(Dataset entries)

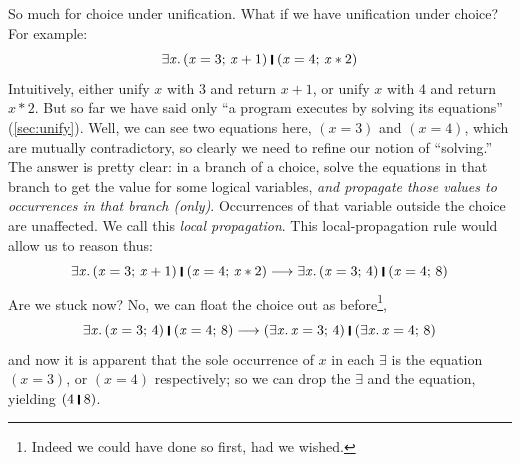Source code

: \documentclass[acmsmall,review,anonymous,dvipsnames]{acmart}
\newcommand{\Varid}[1]{\mathit{#1}}
\begin{document}
So much for choice under unification.  What if we have
unification under choice?  For example:
$$
\ensuremath{\exists\Varid{x}.\,(\Varid{x}\mathrel{=}\mathrm{3};\,\Varid{x}\mathbin{+}\mathrm{1})\;\rule[-0.3mm]{0.5mm}{2.5mm}\;(\Varid{x}\mathrel{=}\mathrm{4};\,\Varid{x}\mathbin{*}\mathrm{2})}
$$
Intuitively, either unify \ensuremath{\Varid{x}} with \ensuremath{\mathrm{3}} and return \ensuremath{\Varid{x}\mathbin{+}\mathrm{1}}, or unify \ensuremath{\Varid{x}} with \ensuremath{\mathrm{4}} and return \ensuremath{\Varid{x}\mathbin{*}\mathrm{2}}.
But so far we have said only ``a program executes by solving its equations'' (\cref{sec:unify}).
Well, we can see two equations here, \ensuremath{(\Varid{x}\mathrel{=}\mathrm{3})} and \ensuremath{(\Varid{x}\mathrel{=}\mathrm{4})}, which are mutually contradictory,
so clearly we need to refine our notion of ``solving.''
The answer is pretty clear: in a branch of a choice, solve the equations in that branch
to get the value for some logical variables, \emph{and propagate those values to occurrences in
  that branch (only)}. Occurrences of that variable outside the choice are unaffected.  We call
this \emph{local propagation}.
This local-propagation rule would allow us to reason thus:
$$
\ensuremath{\exists\Varid{x}.\,(\Varid{x}\mathrel{=}\mathrm{3};\,\Varid{x}\mathbin{+}\mathrm{1})\;\rule[-0.3mm]{0.5mm}{2.5mm}\;(\Varid{x}\mathrel{=}\mathrm{4};\,\Varid{x}\mathbin{*}\mathrm{2})} \movesto  \ensuremath{\exists\Varid{x}.\,(\Varid{x}\mathrel{=}\mathrm{3};\,\mathrm{4})\;\rule[-0.3mm]{0.5mm}{2.5mm}\;(\Varid{x}\mathrel{=}\mathrm{4};\,\mathrm{8})}
$$
Are we stuck now?  No, we can float the choice out as
before\footnote{Indeed we could have done so first, had we wished.},
$$
\ensuremath{\exists\Varid{x}.\,(\Varid{x}\mathrel{=}\mathrm{3};\,\mathrm{4})\;\rule[-0.3mm]{0.5mm}{2.5mm}\;(\Varid{x}\mathrel{=}\mathrm{4};\,\mathrm{8})} \movesto \ensuremath{(\exists\Varid{x}.\,\Varid{x}\mathrel{=}\mathrm{3};\,\mathrm{4})\;\rule[-0.3mm]{0.5mm}{2.5mm}\;(\exists\Varid{x}.\,\Varid{x}\mathrel{=}\mathrm{4};\,\mathrm{8})}
$$
and now it is apparent that the sole occurrence of \ensuremath{\Varid{x}} in each \ensuremath{\exists} is the equation
\ensuremath{(\Varid{x}\mathrel{=}\mathrm{3})}, or \ensuremath{(\Varid{x}\mathrel{=}\mathrm{4})} respectively; so we can drop the \ensuremath{\exists} and the equation, yielding \ensuremath{(\mathrm{4}\;\rule[-0.3mm]{0.5mm}{2.5mm}\;\mathrm{8})}.
\end{document}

### What is expected
The answer must be an exact reproduction of the records, with every picture left out.

### Solution
Source code

: \documentclass[acmsmall,review,anonymous,dvipsnames]{acmart}
\newcommand{\Varid}[1]{\mathit{#1}}
\begin{document}
So much for choice under unification.  What if we have
unification under choice?  For example:
$$
\ensuremath{\exists\Varid{x}.\,(\Varid{x}\mathrel{=}\mathrm{3};\,\Varid{x}\mathbin{+}\mathrm{1})\;\rule[-0.3mm]{0.5mm}{2.5mm}\;(\Varid{x}\mathrel{=}\mathrm{4};\,\Varid{x}\mathbin{*}\mathrm{2})}
$$
Intuitively, either unify \ensuremath{\Varid{x}} with \ensuremath{\mathrm{3}} and return \ensuremath{\Varid{x}\mathbin{+}\mathrm{1}}, or unify \ensuremath{\Varid{x}} with \ensuremath{\mathrm{4}} and return \ensuremath{\Varid{x}\mathbin{*}\mathrm{2}}.
But so far we have said only ``a program executes by solving its equations'' (\cref{sec:unify}).
Well, we can see two equations here, \ensuremath{(\Varid{x}\mathrel{=}\mathrm{3})} and \ensuremath{(\Varid{x}\mathrel{=}\mathrm{4})}, which are mutually contradictory,
so clearly we need to refine our notion of ``solving.''
The answer is pretty clear: in a branch of a choice, solve the equations in that branch
to get the value for some logical variables, \emph{and propagate those values to occurrences in
  that branch (only)}. Occurrences of that variable outside the choice are unaffected.  We call
this \emph{local propagation}.
This local-propagation rule would allow us to reason thus:
$$
\ensuremath{\exists\Varid{x}.\,(\Varid{x}\mathrel{=}\mathrm{3};\,\Varid{x}\mathbin{+}\mathrm{1})\;\rule[-0.3mm]{0.5mm}{2.5mm}\;(\Varid{x}\mathrel{=}\mathrm{4};\,\Varid{x}\mathbin{*}\mathrm{2})} \movesto  \ensuremath{\exists\Varid{x}.\,(\Varid{x}\mathrel{=}\mathrm{3};\,\mathrm{4})\;\rule[-0.3mm]{0.5mm}{2.5mm}\;(\Varid{x}\mathrel{=}\mathrm{4};\,\mathrm{8})}
$$
Are we stuck now?  No, we can float the choice out as
before\footnote{Indeed we could have done so first, had we wished.},
$$
\ensuremath{\exists\Varid{x}.\,(\Varid{x}\mathrel{=}\mathrm{3};\,\mathrm{4})\;\rule[-0.3mm]{0.5mm}{2.5mm}\;(\Varid{x}\mathrel{=}\mathrm{4};\,\mathrm{8})} \movesto \ensuremath{(\exists\Varid{x}.\,\Varid{x}\mathrel{=}\mathrm{3};\,\mathrm{4})\;\rule[-0.3mm]{0.5mm}{2.5mm}\;(\exists\Varid{x}.\,\Varid{x}\mathrel{=}\mathrm{4};\,\mathrm{8})}
$$
and now it is apparent that the sole occurrence of \ensuremath{\Varid{x}} in each \ensuremath{\exists} is the equation
\ensuremath{(\Varid{x}\mathrel{=}\mathrm{3})}, or \ensuremath{(\Varid{x}\mathrel{=}\mathrm{4})} respectively; so we can drop the \ensuremath{\exists} and the equation, yielding \ensuremath{(\mathrm{4}\;\rule[-0.3mm]{0.5mm}{2.5mm}\;\mathrm{8})}.
\end{document}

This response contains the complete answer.